Guest Opinion: State leadership an environmental benefit

Rob Masonis Special to The Spokesman-Review

M uch has been written about this past legislative session in Olympia, but one of the most significant achievements deserves more attention. We should pause and consider the significance of the fact that the protections secured for Washington’s natural environment will also go a long way toward benefiting the state’s rural economies.

This winter, rural legislators from Eastern Washington joined with their urban West Side colleagues to pass two landmark bills that may provide the momentum needed to bring down the Cascade Curtain and usher in a new era of progress toward sustainable natural resource policies in our state.

For several decades the tension between providing water for Eastern Washington irrigators and the need to ensure that enough water remains in the Columbia River to protect fish, wildlife and water quality generated plenty of friction but no solutions. Consequently, gridlock developed under which almost no new water rights were issued and Columbia River flows were too low to protect salmon and steelhead.

Thanks to the leadership of Gov. Chris Gregoire and key legislators, including Sen. Erik Poulsen, a Democrat from West Seattle, and Sen. Bob Morton, a Republican from Kettle Falls, that dispiriting status quo was dramatically improved. With overwhelming support, the Legislature passed a bill that promises to develop new water supplies to benefit communities along the Columbia River while protecting the Columbia and its salmon and steelhead.

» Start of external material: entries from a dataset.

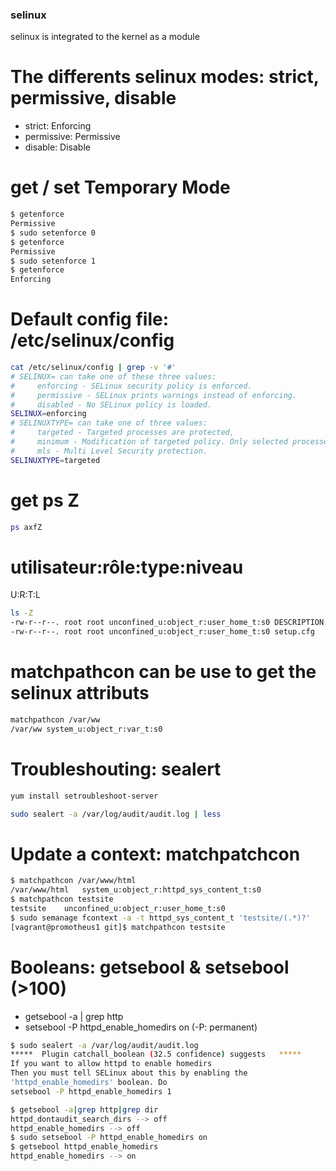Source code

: ### selinux ###

selinux is integrated to the kernel as a module

# The differents selinux modes: strict, permissive, disable

* strict: Enforcing
* permissive: Permissive
* disable: Disable 

# get / set Temporary Mode  

```bash
$ getenforce
Permissive
$ sudo setenforce 0
$ getenforce
Permissive
$ sudo setenforce 1
$ getenforce
Enforcing
```
# Default config file: /etc/selinux/config

```bash
cat /etc/selinux/config | grep -v '#'
# SELINUX= can take one of these three values:
#     enforcing - SELinux security policy is enforced.
#     permissive - SELinux prints warnings instead of enforcing.
#     disabled - No SELinux policy is loaded.
SELINUX=enforcing
# SELINUXTYPE= can take one of three values:
#     targeted - Targeted processes are protected,
#     minimum - Modification of targeted policy. Only selected processes are protected.
#     mls - Multi Level Security protection.
SELINUXTYPE=targeted
```

# get  ps Z
```bash
ps axfZ
```

# utilisateur:rôle:type:niveau
U:R:T:L
```bash
ls -Z
-rw-r--r--. root root unconfined_u:object_r:user_home_t:s0 DESCRIPTION.rst
-rw-r--r--. root root unconfined_u:object_r:user_home_t:s0 setup.cfg
```

# matchpathcon can be use to get the selinux attributs
```bash
matchpathcon /var/ww
/var/ww	system_u:object_r:var_t:s0
```

# Troubleshouting: sealert
```bash
yum install setroubleshoot-server

sudo sealert -a /var/log/audit/audit.log | less
```

# Update a context: matchpatchcon
```bash
$ matchpathcon /var/www/html
/var/www/html	system_u:object_r:httpd_sys_content_t:s0
$ matchpathcon testsite
testsite	unconfined_u:object_r:user_home_t:s0
$ sudo semanage fcontext -a -t httpd_sys_content_t 'testsite/(.*)?'
[vagrant@promotheus1 git]$ matchpathcon testsite
```

# Booleans: getsebool & setsebool (>100)

* getsebool -a | grep http
* setsebool -P httpd_enable_homedirs on    (-P: permanent)

```bash
$ sudo sealert -a /var/log/audit/audit.log
*****  Plugin catchall_boolean (32.5 confidence) suggests   *****
If you want to allow httpd to enable homedirs
Then you must tell SELinux about this by enabling the 
'httpd_enable_homedirs' boolean. Do
setsebool -P httpd_enable_homedirs 1
```

```bash
$ getsebool -a|grep http|grep dir
httpd_dontaudit_search_dirs --> off
httpd_enable_homedirs --> off
$ sudo setsebool -P httpd_enable_homedirs on
$ getsebool httpd_enable_homedirs
httpd_enable_homedirs --> on
```



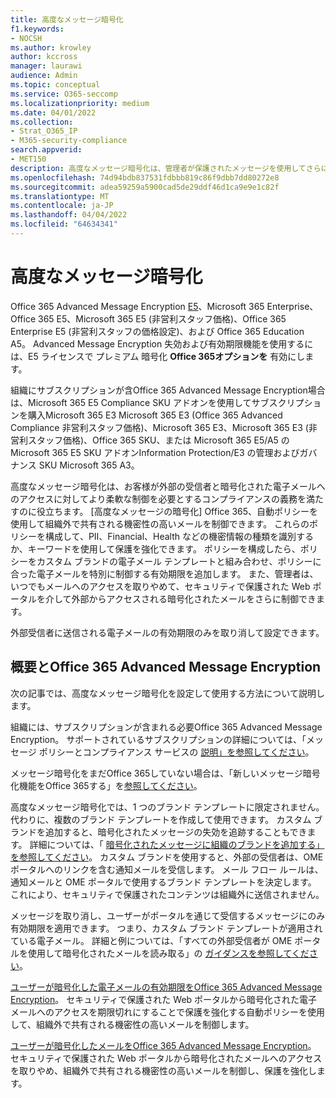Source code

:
 ```yaml
---
title: 高度なメッセージ暗号化
f1.keywords:
- NOCSH
ms.author: krowley
author: kccross
manager: laurawi
audience: Admin
ms.topic: conceptual
ms.service: O365-seccomp
ms.localizationpriority: medium
ms.date: 04/01/2022
ms.collection:
- Strat_O365_IP
- M365-security-compliance
search.appverid:
- MET150
description: 高度なメッセージ暗号化は、管理者が保護されたメッセージを使用してさらに多くのことを行うのを有効にすることで、組織がコンプライアンスの義務を果たすのに役立ちます。
ms.openlocfilehash: 74d94bdb837531fdbbb819c86f9dbb7dd80272e8
ms.sourcegitcommit: adea59259a5900cad5de29ddf46d1ca9e9e1c82f
ms.translationtype: MT
ms.contentlocale: ja-JP
ms.lasthandoff: 04/04/2022
ms.locfileid: "64634341"
---
```

# <a name="advanced-message-encryption"></a>高度なメッセージ暗号化

Office 365 Advanced Message Encryption [E5](https://www.microsoft.com/microsoft-365/enterprise/home)、Microsoft 365 Enterprise、Office 365 E5、Microsoft 365 E5 (非営利スタッフ価格)、Office 365 Enterprise E5 (非営利スタッフの価格設定)、および Office 365 Education A5。 Advanced Message Encryption 失効および有効期限機能を使用するには、E5 ライセンスで プレミアム 暗号化 **Office 365オプションを** 有効にします。

組織にサブスクリプションが含Office 365 Advanced Message Encryption場合は、Microsoft 365 E5 Compliance SKU アドオンを使用してサブスクリプションを購入Microsoft 365 E3 Microsoft 365 E3 (Office 365 Advanced Compliance 非営利スタッフ価格)、Microsoft 365 E3、Microsoft 365 E3 (非営利スタッフ価格)、Office 365 SKU、または Microsoft 365 E5/A5 の Microsoft 365 E5 SKU アドオンInformation Protection/E3 の管理およびガバナンス SKU Microsoft 365 A3。

高度なメッセージ暗号化は、お客様が外部の受信者と暗号化された電子メールへのアクセスに対してより柔軟な制御を必要とするコンプライアンスの義務を満たすのに役立ちます。 [高度なメッセージの暗号化] Office 365、自動ポリシーを使用して組織外で共有される機密性の高いメールを制御できます。 これらのポリシーを構成して、PII、Financial、Health などの機密情報の種類を識別するか、キーワードを使用して保護を強化できます。 ポリシーを構成したら、ポリシーをカスタム ブランドの電子メール テンプレートと組み合わせ、ポリシーに合った電子メールを特別に制御する有効期限を追加します。 また、管理者は、いつでもメールへのアクセスを取りやめて、セキュリティで保護された Web ポータルを介して外部からアクセスされる暗号化されたメールをさらに制御できます。

外部受信者に送信される電子メールの有効期限のみを取り消して設定できます。

## <a name="get-started-with-office-365-advanced-message-encryption"></a>概要とOffice 365 Advanced Message Encryption

次の記事では、高度なメッセージ暗号化を設定して使用する方法について説明します。

組織には、サブスクリプションが含まれる必要Office 365 Advanced Message Encryption。 サポートされているサブスクリプションの詳細については、「メッセージ ポリシーとコンプライアンス サービスの [説明」を参照してください](/office365/servicedescriptions/exchange-online-service-description/message-policy-and-compliance)。

メッセージ暗号化をまだOffice 365していない場合は、「新しいメッセージ暗号化機能をOffice 365する」を[参照してください](set-up-new-message-encryption-capabilities.md)。

高度なメッセージ暗号化では、1 つのブランド テンプレートに限定されません。 代わりに、複数のブランド テンプレートを作成して使用できます。 カスタム ブランドを追加すると、暗号化されたメッセージの失効を追跡することもできます。 詳細については、「 [暗号化されたメッセージに組織のブランドを追加する」を参照してください](add-your-organization-brand-to-encrypted-messages.md)。 カスタム ブランドを使用すると、外部の受信者は、OME ポータルへのリンクを含む通知メールを受信します。 メール フロー ルールは、通知メールと OME ポータルで使用するブランド テンプレートを決定します。 これにより、セキュリティで保護されたコンテンツは組織外に送信されません。

メッセージを取り消し、ユーザーがポータルを通じて受信するメッセージにのみ有効期限を適用できます。 つまり、カスタム ブランド テンプレートが適用されている電子メール。 詳細と例については、「すべての外部受信者が OME ポータルを使用して暗号化されたメールを読み取る」の [ガイダンスを参照してください](manage-office-365-message-encryption.md#ensure-all-external-recipients-use-the-ome-portal-to-read-encrypted-mail)。

[ユーザーが暗号化した電子メールの有効期限をOffice 365 Advanced Message Encryption](ome-advanced-expiration.md)。 セキュリティで保護された Web ポータルから暗号化された電子メールへのアクセスを期限切れにすることで保護を強化する自動ポリシーを使用して、組織外で共有される機密性の高いメールを制御します。

[ユーザーが暗号化したメールをOffice 365 Advanced Message Encryption](revoke-ome-encrypted-mail.md)。 セキュリティで保護された Web ポータルから暗号化されたメールへのアクセスを取りやめ、組織外で共有される機密性の高いメールを制御し、保護を強化します。  
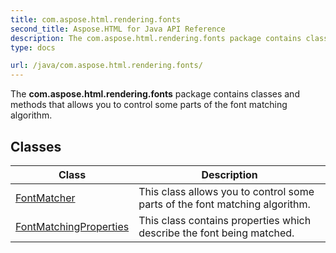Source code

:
 ```yaml
---
title: com.aspose.html.rendering.fonts
second_title: Aspose.HTML for Java API Reference
description: The com.aspose.html.rendering.fonts package contains classes and methods that allows you to control some parts of the font matching algorithm
type: docs

url: /java/com.aspose.html.rendering.fonts/
---
```

The **com.aspose.html.rendering.fonts** package contains classes and methods that allows you to control some parts of the font matching algorithm.

## Classes

| Class | Description |
| --- | --- |
| [FontMatcher](./fontmatcher/) | This class allows you to control some parts of the font matching algorithm. |
| [FontMatchingProperties](./fontmatchingproperties/) | This class contains properties which describe the font being matched. |
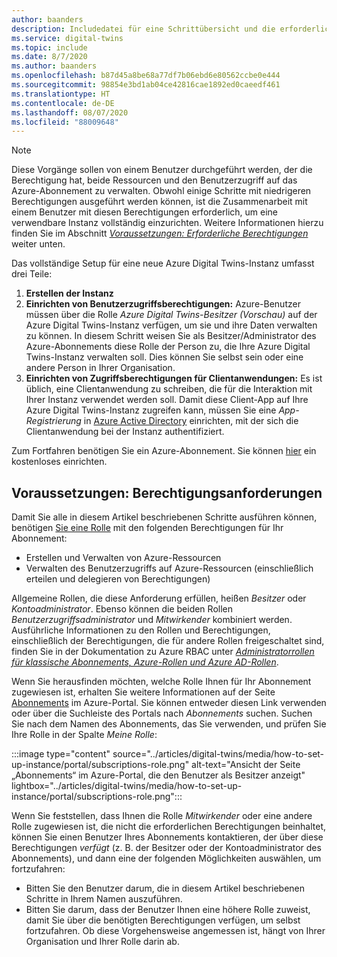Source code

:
 ```yaml
---
author: baanders
description: Includedatei für eine Schrittübersicht und die erforderlichen Berechtigungen für das Setup von Azure Digital Twins
ms.service: digital-twins
ms.topic: include
ms.date: 8/7/2020
ms.author: baanders
ms.openlocfilehash: b87d45a8be68a77df7b06ebd6e80562ccbe0e444
ms.sourcegitcommit: 98854e3bd1ab04ce42816cae1892ed0caeedf461
ms.translationtype: HT
ms.contentlocale: de-DE
ms.lasthandoff: 08/07/2020
ms.locfileid: "88009648"
---
```

>[!NOTE]
>Diese Vorgänge sollen von einem Benutzer durchgeführt werden, der die Berechtigung hat, beide Ressourcen und den Benutzerzugriff auf das Azure-Abonnement zu verwalten. Obwohl einige Schritte mit niedrigeren Berechtigungen ausgeführt werden können, ist die Zusammenarbeit mit einem Benutzer mit diesen Berechtigungen erforderlich, um eine verwendbare Instanz vollständig einzurichten. Weitere Informationen hierzu finden Sie im Abschnitt [*Voraussetzungen: Erforderliche Berechtigungen*](#prerequisites-permission-requirements) weiter unten.

Das vollständige Setup für eine neue Azure Digital Twins-Instanz umfasst drei Teile:
1. **Erstellen der Instanz**
2. **Einrichten von Benutzerzugriffsberechtigungen:** Azure-Benutzer müssen über die Rolle *Azure Digital Twins-Besitzer (Vorschau)* auf der Azure Digital Twins-Instanz verfügen, um sie und ihre Daten verwalten zu können. In diesem Schritt weisen Sie als Besitzer/Administrator des Azure-Abonnements diese Rolle der Person zu, die Ihre Azure Digital Twins-Instanz verwalten soll. Dies können Sie selbst sein oder eine andere Person in Ihrer Organisation.
3. **Einrichten von Zugriffsberechtigungen für Clientanwendungen:** Es ist üblich, eine Clientanwendung zu schreiben, die für die Interaktion mit Ihrer Instanz verwendet werden soll. Damit diese Client-App auf Ihre Azure Digital Twins-Instanz zugreifen kann, müssen Sie eine *App-Registrierung* in [Azure Active Directory](../articles/active-directory/fundamentals/active-directory-whatis.md) einrichten, mit der sich die Clientanwendung bei der Instanz authentifiziert.

Zum Fortfahren benötigen Sie ein Azure-Abonnement. Sie können [hier](https://azure.microsoft.com/free/?WT.mc_id=A261C142F) ein kostenloses einrichten.

## <a name="prerequisites-permission-requirements"></a>Voraussetzungen: Berechtigungsanforderungen

Damit Sie alle in diesem Artikel beschriebenen Schritte ausführen können, benötigen [Sie eine Rolle](../articles/role-based-access-control/rbac-and-directory-admin-roles.md) mit den folgenden Berechtigungen für Ihr Abonnement:
* Erstellen und Verwalten von Azure-Ressourcen
* Verwalten des Benutzerzugriffs auf Azure-Ressourcen (einschließlich erteilen und delegieren von Berechtigungen)

Allgemeine Rollen, die diese Anforderung erfüllen, heißen *Besitzer* oder *Kontoadministrator*. Ebenso können die beiden Rollen *Benutzerzugriffsadministrator* und *Mitwirkender* kombiniert werden. Ausführliche Informationen zu den Rollen und Berechtigungen, einschließlich der Berechtigungen, die für andere Rollen freigeschaltet sind, finden Sie in der Dokumentation zu Azure RBAC unter [*Administratorrollen für klassische Abonnements, Azure-Rollen und Azure AD-Rollen*](../articles/role-based-access-control/rbac-and-directory-admin-roles.md).

Wenn Sie herausfinden möchten, welche Rolle Ihnen für Ihr Abonnement zugewiesen ist, erhalten Sie weitere Informationen auf der Seite [Abonnements](https://portal.azure.com/#blade/Microsoft_Azure_Billing/SubscriptionsBlade) im Azure-Portal. Sie können entweder diesen Link verwenden oder über die Suchleiste des Portals nach *Abonnements* suchen. Suchen Sie nach dem Namen des Abonnements, das Sie verwenden, und prüfen Sie Ihre Rolle in der Spalte *Meine Rolle*:

:::image type="content" source="../articles/digital-twins/media/how-to-set-up-instance/portal/subscriptions-role.png" alt-text="Ansicht der Seite „Abonnements“ im Azure-Portal, die den Benutzer als Besitzer anzeigt" lightbox="../articles/digital-twins/media/how-to-set-up-instance/portal/subscriptions-role.png":::

Wenn Sie feststellen, dass Ihnen die Rolle *Mitwirkender* oder eine andere Rolle zugewiesen ist, die nicht die erforderlichen Berechtigungen beinhaltet, können Sie einen Benutzer Ihres Abonnements kontaktieren, der über diese Berechtigungen *verfügt* (z. B. der Besitzer oder der Kontoadministrator des Abonnements), und dann eine der folgenden Möglichkeiten auswählen, um fortzufahren:
* Bitten Sie den Benutzer darum, die in diesem Artikel beschriebenen Schritte in Ihrem Namen auszuführen.
* Bitten Sie darum, dass der Benutzer Ihnen eine höhere Rolle zuweist, damit Sie über die benötigten Berechtigungen verfügen, um selbst fortzufahren. Ob diese Vorgehensweise angemessen ist, hängt von Ihrer Organisation und Ihrer Rolle darin ab.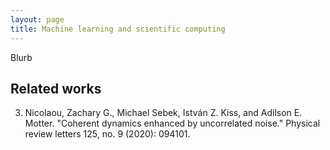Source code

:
 ```yaml
---
layout: page
title: Machine learning and scientific computing
---
```

Blurb

## Related works
3. Nicolaou, Zachary G., Michael Sebek, István Z. Kiss, and Adilson E. Motter. "Coherent dynamics enhanced by uncorrelated noise." Physical review letters 125, no. 9 (2020): 094101.
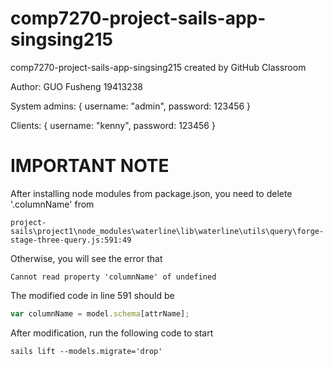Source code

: # comp7270-project-sails-app-singsing215
comp7270-project-sails-app-singsing215 created by GitHub Classroom

Author: GUO Fusheng 19413238

System admins: { username: "admin", password: 123456 }

Clients: { username: "kenny", password: 123456 }

# IMPORTANT NOTE
After installing node modules from package.json, you need to delete '.columnName' from 
```
project-sails\project1\node_modules\waterline\lib\waterline\utils\query\forge-stage-three-query.js:591:49
```

Otherwise, you will see the error that 
```
Cannot read property 'columnName' of undefined
```

The modified code in line 591 should be
```js
var columnName = model.schema[attrName];
```

After modification, run the following code to start 
```
sails lift --models.migrate='drop'
```
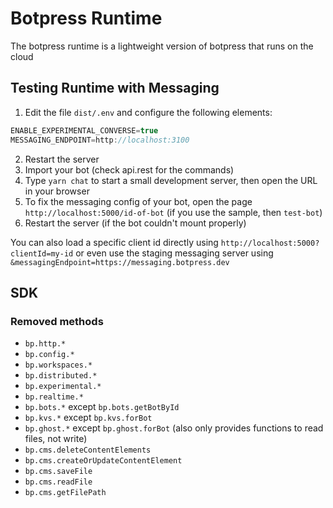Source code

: # Botpress Runtime

The botpress runtime is a lightweight version of botpress that runs on the cloud

## Testing Runtime with Messaging

1. Edit the file `dist/.env` and configure the following elements:

```js
ENABLE_EXPERIMENTAL_CONVERSE=true
MESSAGING_ENDPOINT=http://localhost:3100
```

2. Restart the server
3. Import your bot (check api.rest for the commands)
4. Type `yarn chat` to start a small development server, then open the URL in your browser
5. To fix the messaging config of your bot, open the page `http://localhost:5000/id-of-bot` (if you use the sample, then `test-bot`)
6. Restart the server (if the bot couldn't mount properly)

You can also load a specific client id directly using `http://localhost:5000?clientId=my-id` or even use the staging messaging server using `&messagingEndpoint=https://messaging.botpress.dev`

## SDK

### Removed methods

- `bp.http.*`
- `bp.config.*`
- `bp.workspaces.*`
- `bp.distributed.*`
- `bp.experimental.*`
- `bp.realtime.*`
- `bp.bots.*` except `bp.bots.getBotById`
- `bp.kvs.*` except `bp.kvs.forBot`
- `bp.ghost.*` except `bp.ghost.forBot` (also only provides functions to read files, not write)
- `bp.cms.deleteContentElements`
- `bp.cms.createOrUpdateContentElement`
- `bp.cms.saveFile`
- `bp.cms.readFile`
- `bp.cms.getFilePath`
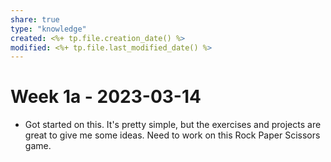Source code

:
 ```yaml
---
share: true
type: "knowledge"
created: <%+ tp.file.creation_date() %> 
modified: <%+ tp.file.last_modified_date() %>
---
```

 
# Week 1a - 2023-03-14
 - Got started on this.  It's pretty simple, but the exercises and projects are great to give me some ideas.  Need to work on this Rock Paper Scissors game.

Conservationists and farmers were also able to come together under the banner of biofuels. Lawmakers from across the state united under Gov. Gregoire’s leadership to pass landmark biofuels legislation, which puts Washington state in the national vanguard in combating climate change and our nation’s oil dependency. The bill sets minimum requirements for the use of biodiesel and ethanol in vehicles, and has gained the support of farmers who will have a new market for their crops.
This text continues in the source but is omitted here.